Hello, oh lively and chattering group!

I am BORED. I am soooo BORED that I don't feel so much like screaming as crying, I feel so (desperately) bored!!

And it's cold here suddenly, and I hate the cold.

Since getting back from Germany/holiday have been aware of how little there is to do here, that the internet seemed/s like the most exciting thing around, and even that has lacked fire, pep and zip, recently.

Suddenly motherhood doesn't seem to take up much of my time at all, and I don't have anything else to do.

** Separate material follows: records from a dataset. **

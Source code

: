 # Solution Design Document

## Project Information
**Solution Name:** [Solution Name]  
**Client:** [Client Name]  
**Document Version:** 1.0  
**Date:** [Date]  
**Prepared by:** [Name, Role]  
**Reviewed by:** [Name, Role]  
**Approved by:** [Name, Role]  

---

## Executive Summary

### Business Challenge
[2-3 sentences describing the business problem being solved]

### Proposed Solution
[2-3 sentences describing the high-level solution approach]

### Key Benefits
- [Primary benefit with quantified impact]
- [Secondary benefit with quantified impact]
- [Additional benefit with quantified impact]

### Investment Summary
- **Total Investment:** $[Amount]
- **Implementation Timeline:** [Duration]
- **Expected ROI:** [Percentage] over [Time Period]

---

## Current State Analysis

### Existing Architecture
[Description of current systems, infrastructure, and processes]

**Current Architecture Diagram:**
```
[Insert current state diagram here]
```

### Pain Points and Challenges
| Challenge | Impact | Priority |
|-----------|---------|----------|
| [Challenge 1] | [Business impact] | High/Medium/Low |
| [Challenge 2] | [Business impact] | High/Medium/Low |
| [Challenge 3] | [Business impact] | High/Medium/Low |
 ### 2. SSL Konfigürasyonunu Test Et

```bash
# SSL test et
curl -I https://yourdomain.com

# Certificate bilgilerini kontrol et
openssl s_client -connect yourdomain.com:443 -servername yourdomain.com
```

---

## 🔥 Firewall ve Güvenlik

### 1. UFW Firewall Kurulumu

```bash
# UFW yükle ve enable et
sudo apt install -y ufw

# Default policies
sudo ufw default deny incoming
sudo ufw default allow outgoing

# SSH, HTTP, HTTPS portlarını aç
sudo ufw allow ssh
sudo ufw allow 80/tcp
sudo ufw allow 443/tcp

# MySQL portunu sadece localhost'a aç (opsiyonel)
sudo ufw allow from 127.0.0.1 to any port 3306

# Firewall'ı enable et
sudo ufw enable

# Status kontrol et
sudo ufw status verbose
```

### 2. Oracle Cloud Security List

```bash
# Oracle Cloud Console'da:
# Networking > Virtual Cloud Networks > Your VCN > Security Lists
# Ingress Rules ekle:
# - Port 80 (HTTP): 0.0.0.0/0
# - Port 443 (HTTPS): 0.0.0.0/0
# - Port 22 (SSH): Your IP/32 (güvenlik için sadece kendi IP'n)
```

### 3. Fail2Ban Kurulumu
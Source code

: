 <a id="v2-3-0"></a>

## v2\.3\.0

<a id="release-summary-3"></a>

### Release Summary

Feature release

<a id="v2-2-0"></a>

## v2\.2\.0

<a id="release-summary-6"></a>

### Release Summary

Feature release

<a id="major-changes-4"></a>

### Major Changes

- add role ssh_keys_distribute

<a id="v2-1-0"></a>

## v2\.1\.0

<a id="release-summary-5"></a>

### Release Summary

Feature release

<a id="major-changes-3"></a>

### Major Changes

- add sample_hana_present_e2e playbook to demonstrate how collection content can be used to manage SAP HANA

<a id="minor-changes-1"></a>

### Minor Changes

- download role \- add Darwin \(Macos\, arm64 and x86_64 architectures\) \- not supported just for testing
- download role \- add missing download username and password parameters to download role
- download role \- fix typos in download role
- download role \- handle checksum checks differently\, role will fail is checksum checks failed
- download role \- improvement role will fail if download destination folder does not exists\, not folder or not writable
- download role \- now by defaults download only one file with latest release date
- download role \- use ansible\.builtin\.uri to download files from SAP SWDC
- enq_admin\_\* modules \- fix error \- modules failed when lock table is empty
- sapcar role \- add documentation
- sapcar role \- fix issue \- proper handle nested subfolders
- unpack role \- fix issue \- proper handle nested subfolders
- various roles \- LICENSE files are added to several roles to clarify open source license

I know, I could draw, ( faces, whatever) , paint, ( carry on with my "purple" pictures that I started, back in June), write, ( if I could get over a total lack of faith in continuing anything for more than a few pages), make little clay figures, ( I bought some white and blue clay a couple of months ago), go for healthy walks in the lovely countryside round here, ........................

But I don't want to, I don't know what I want to do, just that I'm not doing it, whatever it is.

It is agonising. Had forgotten, if I ever knew, that boredom could be so painful.

Aware that this is the sort of state that I have been in in the past just before making huge, reckless and sweeping changes in my life. Checking in with my astrologer's ephemeris today discovered that a couple of major planetary movements/approaching transits, after going into retrograde, ( "letting up" the pressure a bit), over the summer have just turned round and are once again heading forwards, since just a few days ago, which fits.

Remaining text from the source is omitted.